# [Task objective]
Below is a listing with pictures in it; transcribe exactly the lines from the one that has "(o *VerticesValue) GetFirstSeen()" through the one that has "自动调整和选择 ML 模型", and omit those pictures.

# [Information]
--*--

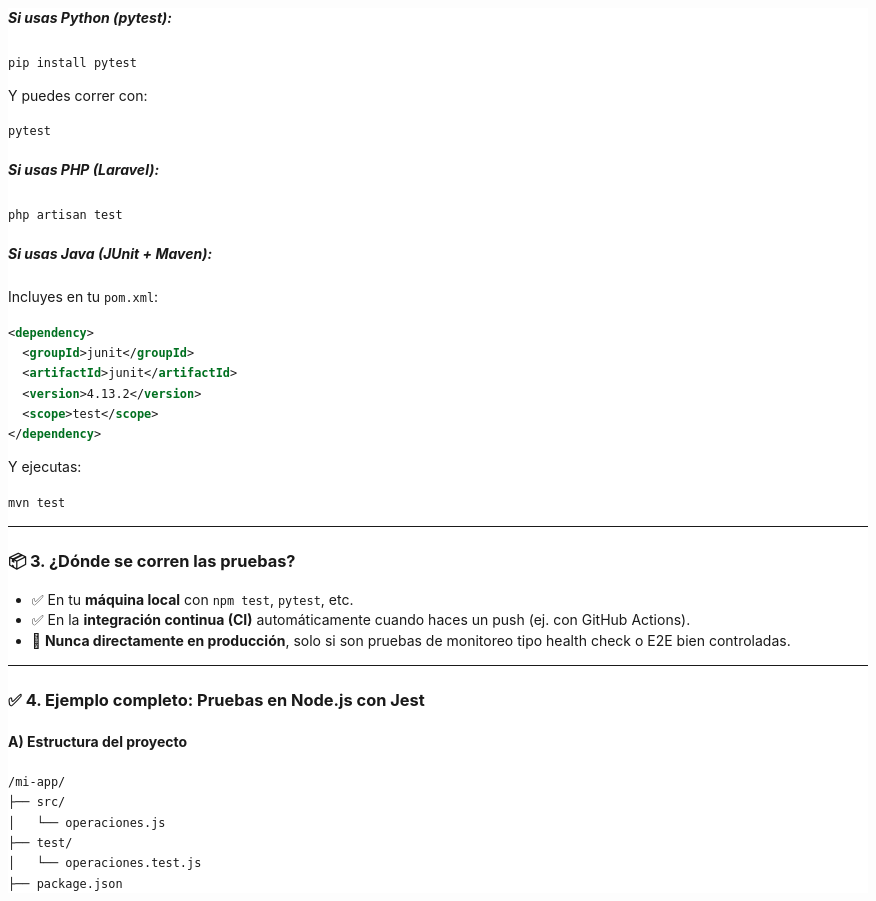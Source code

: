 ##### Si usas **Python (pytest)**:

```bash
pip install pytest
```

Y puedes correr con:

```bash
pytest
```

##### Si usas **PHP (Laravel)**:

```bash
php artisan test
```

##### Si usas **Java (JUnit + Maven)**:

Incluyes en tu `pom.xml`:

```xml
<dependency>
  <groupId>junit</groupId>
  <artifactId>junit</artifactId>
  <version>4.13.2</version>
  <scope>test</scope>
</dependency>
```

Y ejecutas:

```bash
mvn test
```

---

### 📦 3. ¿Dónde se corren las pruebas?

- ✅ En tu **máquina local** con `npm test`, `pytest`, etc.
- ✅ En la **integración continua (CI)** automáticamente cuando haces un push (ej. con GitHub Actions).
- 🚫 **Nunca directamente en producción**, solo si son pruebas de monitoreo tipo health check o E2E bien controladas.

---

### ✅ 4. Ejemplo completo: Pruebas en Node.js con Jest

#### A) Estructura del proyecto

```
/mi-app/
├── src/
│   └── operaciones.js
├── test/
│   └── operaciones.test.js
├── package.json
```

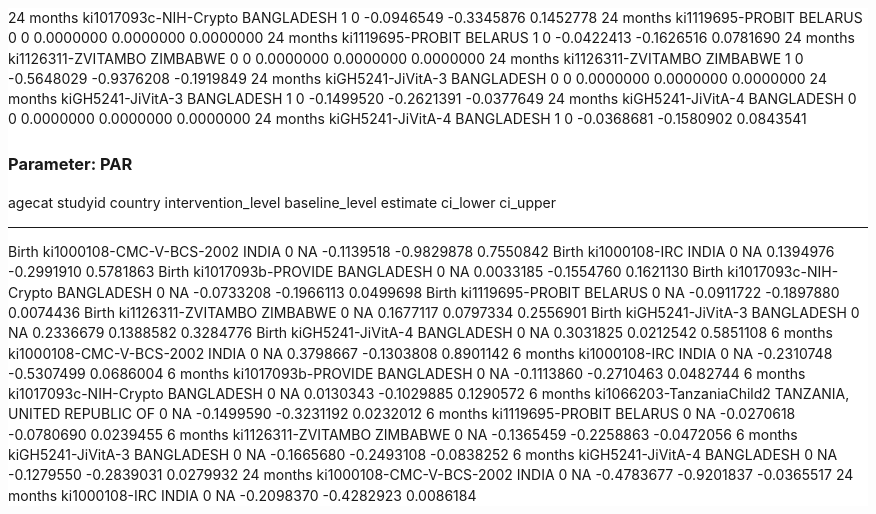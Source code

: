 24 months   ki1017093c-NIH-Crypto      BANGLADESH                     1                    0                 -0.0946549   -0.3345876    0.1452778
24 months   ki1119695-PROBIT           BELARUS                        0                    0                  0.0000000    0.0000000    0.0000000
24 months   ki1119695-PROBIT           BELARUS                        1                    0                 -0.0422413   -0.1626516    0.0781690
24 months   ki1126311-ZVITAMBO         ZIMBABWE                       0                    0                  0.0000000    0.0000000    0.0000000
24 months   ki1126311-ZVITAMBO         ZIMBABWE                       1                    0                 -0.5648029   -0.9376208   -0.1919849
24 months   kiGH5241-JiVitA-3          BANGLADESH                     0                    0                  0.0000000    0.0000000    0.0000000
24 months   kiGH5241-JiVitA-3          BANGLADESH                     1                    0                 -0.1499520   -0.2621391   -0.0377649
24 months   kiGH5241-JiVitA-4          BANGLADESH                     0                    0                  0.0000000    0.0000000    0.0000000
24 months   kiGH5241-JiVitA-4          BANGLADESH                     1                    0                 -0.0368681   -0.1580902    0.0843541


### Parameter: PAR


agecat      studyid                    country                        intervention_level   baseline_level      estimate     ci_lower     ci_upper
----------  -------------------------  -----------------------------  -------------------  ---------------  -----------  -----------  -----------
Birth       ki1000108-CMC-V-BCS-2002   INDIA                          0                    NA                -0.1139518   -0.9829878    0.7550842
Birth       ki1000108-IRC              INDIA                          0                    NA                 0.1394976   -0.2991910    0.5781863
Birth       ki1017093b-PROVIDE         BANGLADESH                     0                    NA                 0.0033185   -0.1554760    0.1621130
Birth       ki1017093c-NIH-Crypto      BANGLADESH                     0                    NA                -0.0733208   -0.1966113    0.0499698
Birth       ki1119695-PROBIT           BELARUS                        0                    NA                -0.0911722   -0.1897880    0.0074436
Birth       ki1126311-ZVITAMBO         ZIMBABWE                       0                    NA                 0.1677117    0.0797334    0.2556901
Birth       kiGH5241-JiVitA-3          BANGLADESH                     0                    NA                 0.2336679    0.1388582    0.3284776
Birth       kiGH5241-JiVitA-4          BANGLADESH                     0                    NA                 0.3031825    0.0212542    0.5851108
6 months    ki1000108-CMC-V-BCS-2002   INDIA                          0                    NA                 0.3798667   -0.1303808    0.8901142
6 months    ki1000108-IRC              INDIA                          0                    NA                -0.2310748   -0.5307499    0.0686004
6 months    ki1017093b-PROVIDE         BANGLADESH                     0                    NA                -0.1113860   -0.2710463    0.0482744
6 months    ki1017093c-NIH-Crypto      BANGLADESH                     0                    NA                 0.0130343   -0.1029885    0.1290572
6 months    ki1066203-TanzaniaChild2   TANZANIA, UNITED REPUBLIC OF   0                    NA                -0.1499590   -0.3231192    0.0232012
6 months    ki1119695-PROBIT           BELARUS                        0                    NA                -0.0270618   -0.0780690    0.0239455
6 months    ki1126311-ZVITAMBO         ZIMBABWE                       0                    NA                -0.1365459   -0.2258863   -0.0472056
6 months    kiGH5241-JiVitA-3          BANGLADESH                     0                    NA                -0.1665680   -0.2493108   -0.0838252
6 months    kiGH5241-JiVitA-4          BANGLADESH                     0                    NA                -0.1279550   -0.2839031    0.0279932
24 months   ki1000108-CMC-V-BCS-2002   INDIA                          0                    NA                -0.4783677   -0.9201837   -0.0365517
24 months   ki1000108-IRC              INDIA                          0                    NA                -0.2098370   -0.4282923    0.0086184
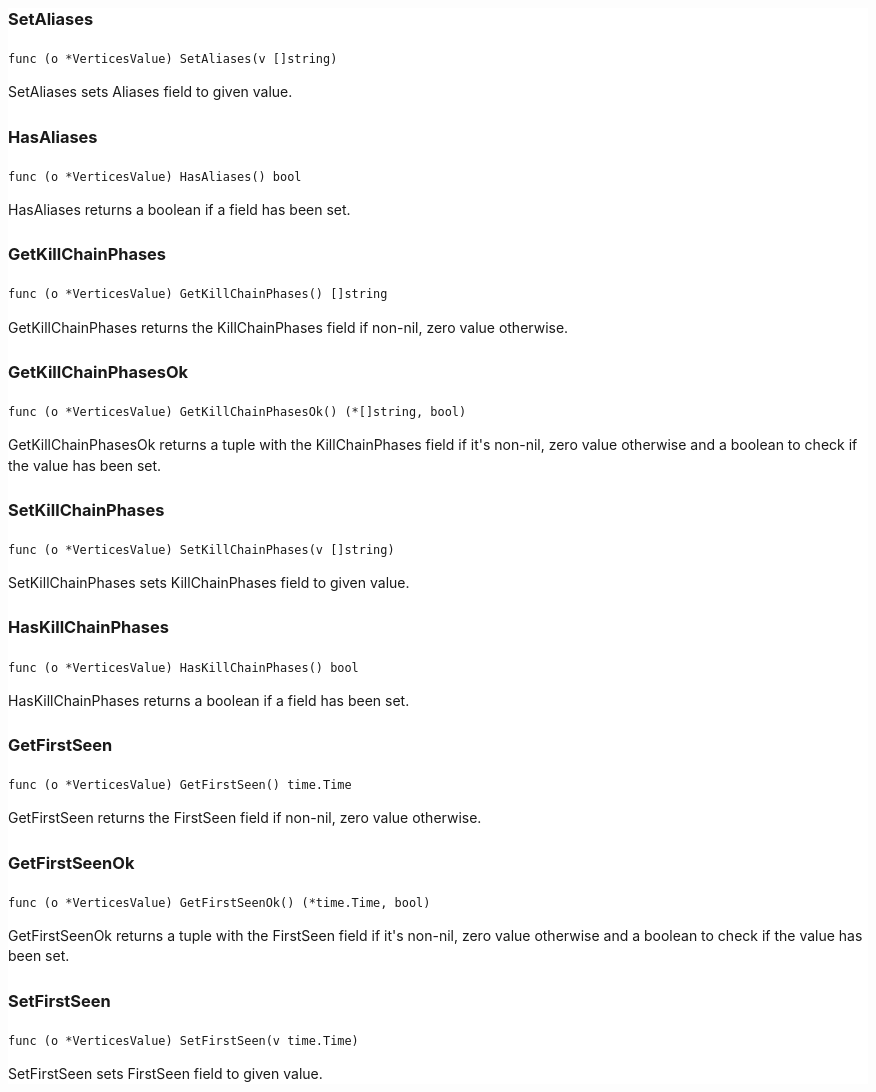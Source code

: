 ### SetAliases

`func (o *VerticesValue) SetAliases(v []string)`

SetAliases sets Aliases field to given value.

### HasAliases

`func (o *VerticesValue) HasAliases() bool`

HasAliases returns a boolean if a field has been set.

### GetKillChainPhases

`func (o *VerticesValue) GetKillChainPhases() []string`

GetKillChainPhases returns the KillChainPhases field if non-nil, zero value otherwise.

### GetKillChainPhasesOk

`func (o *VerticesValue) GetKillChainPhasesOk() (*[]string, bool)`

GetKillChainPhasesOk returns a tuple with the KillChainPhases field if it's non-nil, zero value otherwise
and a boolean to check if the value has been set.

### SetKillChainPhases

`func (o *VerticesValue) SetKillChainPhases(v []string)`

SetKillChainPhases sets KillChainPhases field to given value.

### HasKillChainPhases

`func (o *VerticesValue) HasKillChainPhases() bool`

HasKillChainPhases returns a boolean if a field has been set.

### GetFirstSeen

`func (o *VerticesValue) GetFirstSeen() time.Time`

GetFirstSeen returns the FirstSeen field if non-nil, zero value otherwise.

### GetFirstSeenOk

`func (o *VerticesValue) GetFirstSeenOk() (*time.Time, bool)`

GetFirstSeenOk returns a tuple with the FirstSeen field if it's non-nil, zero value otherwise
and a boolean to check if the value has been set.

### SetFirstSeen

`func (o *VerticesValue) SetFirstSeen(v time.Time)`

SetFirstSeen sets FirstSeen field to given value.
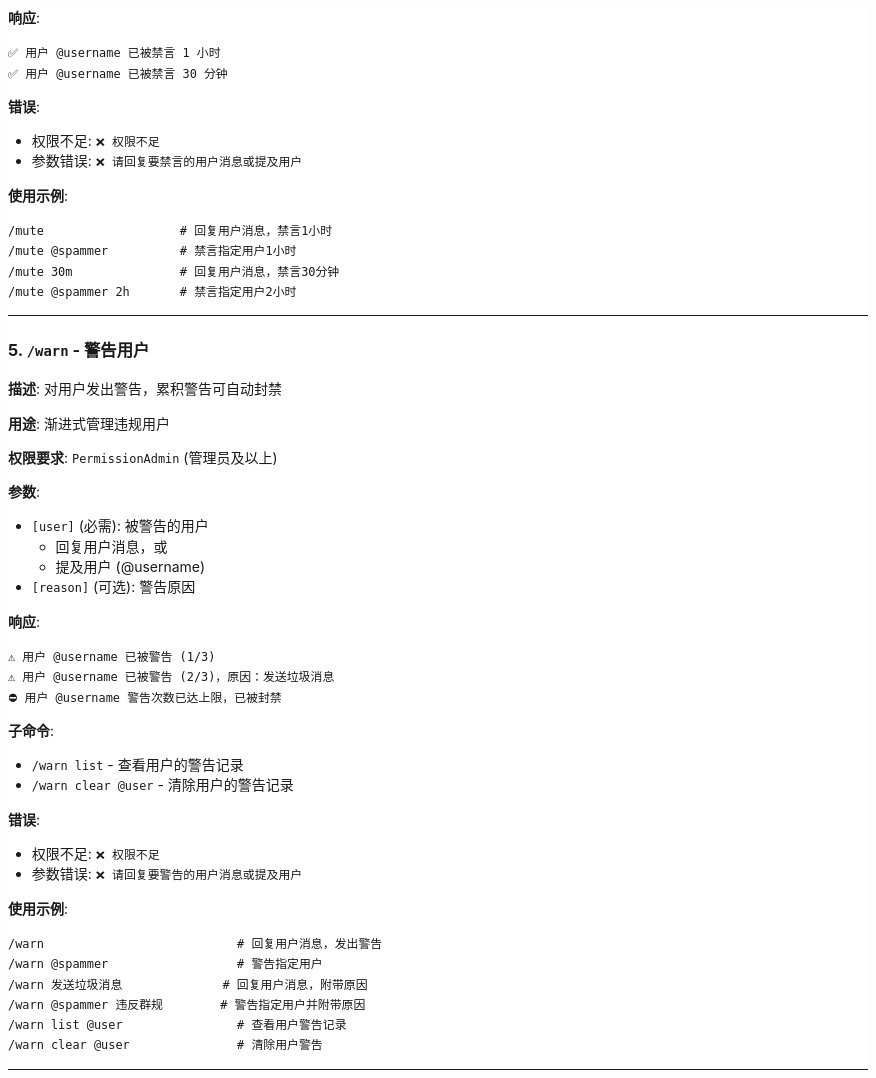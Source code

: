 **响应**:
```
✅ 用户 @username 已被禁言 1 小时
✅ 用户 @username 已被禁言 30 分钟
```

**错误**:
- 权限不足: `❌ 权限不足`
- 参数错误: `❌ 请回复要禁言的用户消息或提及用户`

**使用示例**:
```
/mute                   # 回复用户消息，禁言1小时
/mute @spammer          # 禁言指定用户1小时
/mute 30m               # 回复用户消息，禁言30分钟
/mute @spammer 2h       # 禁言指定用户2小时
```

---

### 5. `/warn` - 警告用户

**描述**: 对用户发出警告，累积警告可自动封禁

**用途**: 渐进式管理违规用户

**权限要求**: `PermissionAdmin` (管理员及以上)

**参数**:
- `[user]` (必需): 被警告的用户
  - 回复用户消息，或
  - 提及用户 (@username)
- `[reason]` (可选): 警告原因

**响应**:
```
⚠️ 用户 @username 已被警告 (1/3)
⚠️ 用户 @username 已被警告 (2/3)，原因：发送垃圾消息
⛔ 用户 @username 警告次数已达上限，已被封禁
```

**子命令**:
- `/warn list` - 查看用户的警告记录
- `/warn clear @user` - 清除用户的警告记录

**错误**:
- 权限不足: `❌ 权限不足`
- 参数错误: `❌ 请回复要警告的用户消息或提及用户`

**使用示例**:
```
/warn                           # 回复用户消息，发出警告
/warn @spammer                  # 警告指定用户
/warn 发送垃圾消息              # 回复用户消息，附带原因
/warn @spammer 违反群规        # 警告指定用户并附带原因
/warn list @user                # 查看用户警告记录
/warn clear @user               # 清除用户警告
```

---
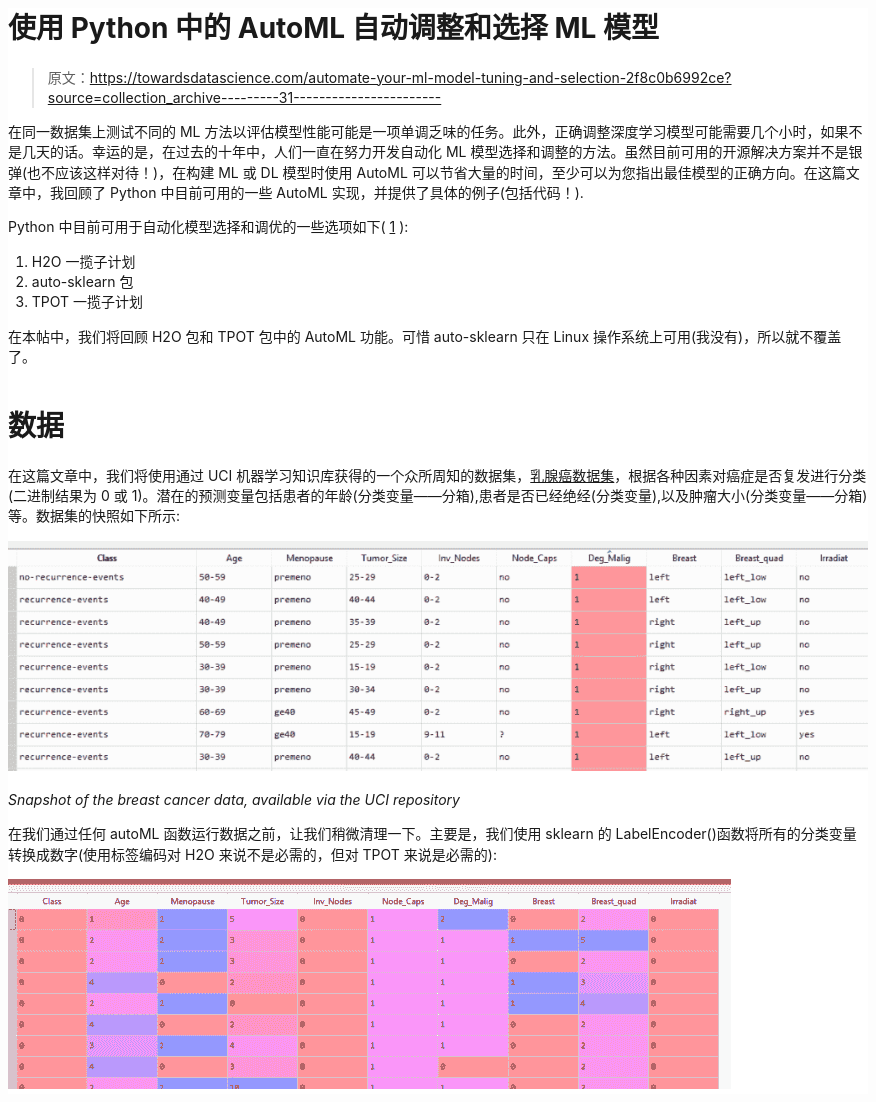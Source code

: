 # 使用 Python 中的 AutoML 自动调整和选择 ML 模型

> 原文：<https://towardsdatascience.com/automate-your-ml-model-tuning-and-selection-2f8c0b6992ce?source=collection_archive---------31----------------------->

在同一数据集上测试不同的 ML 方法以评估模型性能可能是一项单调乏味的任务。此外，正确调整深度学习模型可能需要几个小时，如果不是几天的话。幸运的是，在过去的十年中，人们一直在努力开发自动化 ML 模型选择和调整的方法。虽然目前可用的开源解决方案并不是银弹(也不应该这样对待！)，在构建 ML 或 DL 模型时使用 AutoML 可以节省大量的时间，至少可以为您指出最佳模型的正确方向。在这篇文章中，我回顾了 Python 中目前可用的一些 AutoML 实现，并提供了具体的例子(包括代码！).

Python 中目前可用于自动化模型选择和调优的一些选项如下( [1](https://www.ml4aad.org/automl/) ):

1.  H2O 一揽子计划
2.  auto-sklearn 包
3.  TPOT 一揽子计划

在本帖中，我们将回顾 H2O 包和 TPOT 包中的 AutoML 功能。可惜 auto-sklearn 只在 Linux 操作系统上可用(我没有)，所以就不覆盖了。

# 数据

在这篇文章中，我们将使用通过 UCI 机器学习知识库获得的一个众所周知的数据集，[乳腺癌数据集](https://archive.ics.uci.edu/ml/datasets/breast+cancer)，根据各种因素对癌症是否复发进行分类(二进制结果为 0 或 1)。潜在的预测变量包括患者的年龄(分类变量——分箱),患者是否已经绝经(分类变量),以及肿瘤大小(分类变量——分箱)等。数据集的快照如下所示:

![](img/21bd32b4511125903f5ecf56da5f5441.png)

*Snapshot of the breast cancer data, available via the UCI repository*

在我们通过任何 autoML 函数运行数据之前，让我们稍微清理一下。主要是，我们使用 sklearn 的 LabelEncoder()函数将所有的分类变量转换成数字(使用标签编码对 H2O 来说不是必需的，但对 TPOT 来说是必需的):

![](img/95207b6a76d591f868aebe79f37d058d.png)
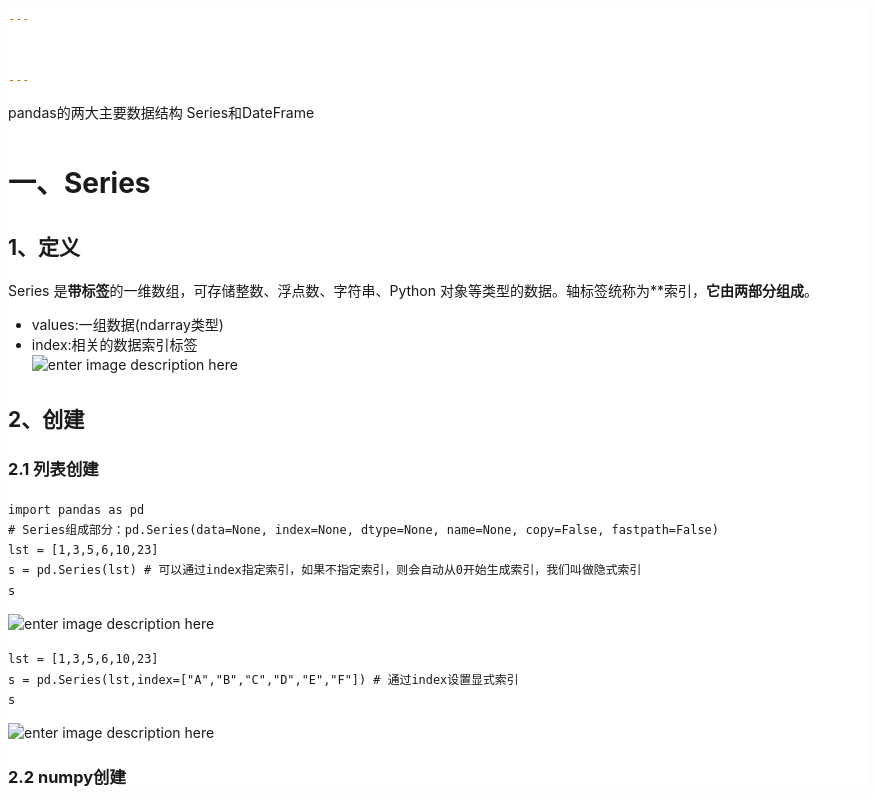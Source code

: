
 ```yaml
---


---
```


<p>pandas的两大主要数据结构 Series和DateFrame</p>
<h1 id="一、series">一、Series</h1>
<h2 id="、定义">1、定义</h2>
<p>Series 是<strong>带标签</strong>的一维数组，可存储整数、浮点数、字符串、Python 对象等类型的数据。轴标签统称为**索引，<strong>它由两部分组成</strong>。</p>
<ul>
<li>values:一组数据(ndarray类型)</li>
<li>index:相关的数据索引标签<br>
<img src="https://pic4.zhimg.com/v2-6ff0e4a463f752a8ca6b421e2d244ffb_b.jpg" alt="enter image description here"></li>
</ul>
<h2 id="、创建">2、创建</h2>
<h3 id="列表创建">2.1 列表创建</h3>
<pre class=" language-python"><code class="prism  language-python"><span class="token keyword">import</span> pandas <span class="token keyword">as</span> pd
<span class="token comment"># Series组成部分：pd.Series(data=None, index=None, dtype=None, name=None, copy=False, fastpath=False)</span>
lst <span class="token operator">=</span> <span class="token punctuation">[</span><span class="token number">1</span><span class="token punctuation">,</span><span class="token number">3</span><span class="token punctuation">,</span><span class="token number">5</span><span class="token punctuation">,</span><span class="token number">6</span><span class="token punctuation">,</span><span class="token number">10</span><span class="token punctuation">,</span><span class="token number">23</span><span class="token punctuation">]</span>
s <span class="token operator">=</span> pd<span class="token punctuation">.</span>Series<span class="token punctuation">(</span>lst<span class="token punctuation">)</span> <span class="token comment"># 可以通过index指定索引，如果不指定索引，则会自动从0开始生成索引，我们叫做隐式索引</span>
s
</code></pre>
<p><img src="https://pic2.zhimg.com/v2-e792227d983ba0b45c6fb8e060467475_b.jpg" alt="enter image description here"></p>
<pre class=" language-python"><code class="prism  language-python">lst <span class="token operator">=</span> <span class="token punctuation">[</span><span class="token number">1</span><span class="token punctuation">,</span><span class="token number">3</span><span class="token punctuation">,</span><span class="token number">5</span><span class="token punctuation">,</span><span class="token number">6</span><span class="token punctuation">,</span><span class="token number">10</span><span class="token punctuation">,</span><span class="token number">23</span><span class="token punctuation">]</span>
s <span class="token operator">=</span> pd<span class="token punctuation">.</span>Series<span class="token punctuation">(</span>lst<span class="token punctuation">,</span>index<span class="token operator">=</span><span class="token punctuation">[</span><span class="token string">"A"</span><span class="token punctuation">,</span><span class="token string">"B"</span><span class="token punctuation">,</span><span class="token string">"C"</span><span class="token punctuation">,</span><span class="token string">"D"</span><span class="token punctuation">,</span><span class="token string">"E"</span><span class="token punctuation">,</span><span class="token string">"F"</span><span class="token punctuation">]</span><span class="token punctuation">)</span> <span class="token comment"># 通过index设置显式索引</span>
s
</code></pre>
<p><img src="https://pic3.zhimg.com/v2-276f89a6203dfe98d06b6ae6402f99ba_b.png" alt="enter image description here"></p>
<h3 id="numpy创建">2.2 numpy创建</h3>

--*--

# [Solution for this task]
`func (o *VerticesValue) GetFirstSeen() time.Time`

GetFirstSeen returns the FirstSeen field if non-nil, zero value otherwise.

### GetFirstSeenOk

`func (o *VerticesValue) GetFirstSeenOk() (*time.Time, bool)`

GetFirstSeenOk returns a tuple with the FirstSeen field if it's non-nil, zero value otherwise
and a boolean to check if the value has been set.

### SetFirstSeen

`func (o *VerticesValue) SetFirstSeen(v time.Time)`

SetFirstSeen sets FirstSeen field to given value.
Source code

: **响应**:
```
✅ 用户 @username 已被禁言 1 小时
✅ 用户 @username 已被禁言 30 分钟
```

**错误**:
- 权限不足: `❌ 权限不足`
- 参数错误: `❌ 请回复要禁言的用户消息或提及用户`

**使用示例**:
```
/mute                   # 回复用户消息，禁言1小时
/mute @spammer          # 禁言指定用户1小时
/mute 30m               # 回复用户消息，禁言30分钟
/mute @spammer 2h       # 禁言指定用户2小时
```

---

### 5. `/warn` - 警告用户

**描述**: 对用户发出警告，累积警告可自动封禁

**用途**: 渐进式管理违规用户

**权限要求**: `PermissionAdmin` (管理员及以上)

**参数**:
- `[user]` (必需): 被警告的用户
  - 回复用户消息，或
  - 提及用户 (@username)
- `[reason]` (可选): 警告原因

**响应**:
```
⚠️ 用户 @username 已被警告 (1/3)
⚠️ 用户 @username 已被警告 (2/3)，原因：发送垃圾消息
⛔ 用户 @username 警告次数已达上限，已被封禁
```

**子命令**:
- `/warn list` - 查看用户的警告记录
- `/warn clear @user` - 清除用户的警告记录

**错误**:
- 权限不足: `❌ 权限不足`
- 参数错误: `❌ 请回复要警告的用户消息或提及用户`

**使用示例**:
```
/warn                           # 回复用户消息，发出警告
/warn @spammer                  # 警告指定用户
/warn 发送垃圾消息              # 回复用户消息，附带原因
/warn @spammer 违反群规        # 警告指定用户并附带原因
/warn list @user                # 查看用户警告记录
/warn clear @user               # 清除用户警告
```

---
Source code

: # 使用 Python 中的 AutoML 自动调整和选择 ML 模型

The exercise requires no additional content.